The brown color you are getting may bee from iron discoloration. Having metal ions in your conc. sulfuric acid can give real problems in some reactions. For other uses, it may turn out OK. As far as purifying sulfuric acid, you have to do all that work while it's dilute. After it's concentrated, what you see is what you get.
The charcoal cleaning is also best done at the dilute stage. Float your charcoal in water, and use only the bigger stuff that settles first --- you've got to filter that. Sometimes you may have luck in filtering cold battery acid thru paper, if you do it FAST before it eats the paper. Generally, though, you filter sulfuric acid thru glass.
You used a beaker, I would use a casserole for more exposure to the air. Working always outside, I'd heat it (below boiling) down to ~1/3 volume. My rule of thumb was to heat it until it stopped steaming and started smoking. You can see the difference. 93-95% should serve for most applications, at that strength it will char sugar or paper. To get 98%, you'll need to use a water aspirator. Just heat to get the water out, don't try to raise a boil. Don't sacrifice your vac pump for this. And no, you won't distill sulfuric acid. Just forget that notion.

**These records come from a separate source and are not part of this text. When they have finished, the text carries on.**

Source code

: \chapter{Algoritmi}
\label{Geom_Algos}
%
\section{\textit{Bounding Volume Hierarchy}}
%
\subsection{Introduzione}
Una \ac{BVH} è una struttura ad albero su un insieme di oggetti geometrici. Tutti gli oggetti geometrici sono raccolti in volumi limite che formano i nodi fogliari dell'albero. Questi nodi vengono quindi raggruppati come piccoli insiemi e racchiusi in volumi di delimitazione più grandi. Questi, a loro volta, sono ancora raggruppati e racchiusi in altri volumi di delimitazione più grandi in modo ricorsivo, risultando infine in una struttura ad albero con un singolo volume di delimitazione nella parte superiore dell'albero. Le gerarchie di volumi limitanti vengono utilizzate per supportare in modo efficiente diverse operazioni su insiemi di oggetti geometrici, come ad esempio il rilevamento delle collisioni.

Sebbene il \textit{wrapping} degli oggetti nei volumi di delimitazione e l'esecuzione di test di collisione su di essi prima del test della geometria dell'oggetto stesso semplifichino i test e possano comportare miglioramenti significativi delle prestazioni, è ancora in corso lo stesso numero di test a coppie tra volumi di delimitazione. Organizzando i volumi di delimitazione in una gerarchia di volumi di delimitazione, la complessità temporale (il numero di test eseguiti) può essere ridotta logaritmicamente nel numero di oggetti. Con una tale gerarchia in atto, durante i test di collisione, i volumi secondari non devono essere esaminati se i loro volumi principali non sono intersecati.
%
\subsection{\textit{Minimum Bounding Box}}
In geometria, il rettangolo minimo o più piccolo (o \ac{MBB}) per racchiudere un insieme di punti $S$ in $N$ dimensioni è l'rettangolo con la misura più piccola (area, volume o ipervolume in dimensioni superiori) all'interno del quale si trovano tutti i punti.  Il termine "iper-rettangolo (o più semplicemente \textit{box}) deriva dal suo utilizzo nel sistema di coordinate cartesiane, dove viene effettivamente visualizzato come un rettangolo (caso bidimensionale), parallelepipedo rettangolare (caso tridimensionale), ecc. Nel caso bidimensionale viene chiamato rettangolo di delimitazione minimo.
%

A beaker down, and a barrel to go? Gives you lots of incentive to get that brown stain out. Assuming it's in your acid source, and not a result of processing. There must bee something, acid insoluble, which can be added to flocculate your impurity out of the 30% acid. Can't think of it right now. You can try Ca(OH)2, to precipitate out calcium sulfate, but I doubt you could hook much of your impurity that way. Good luck anyway.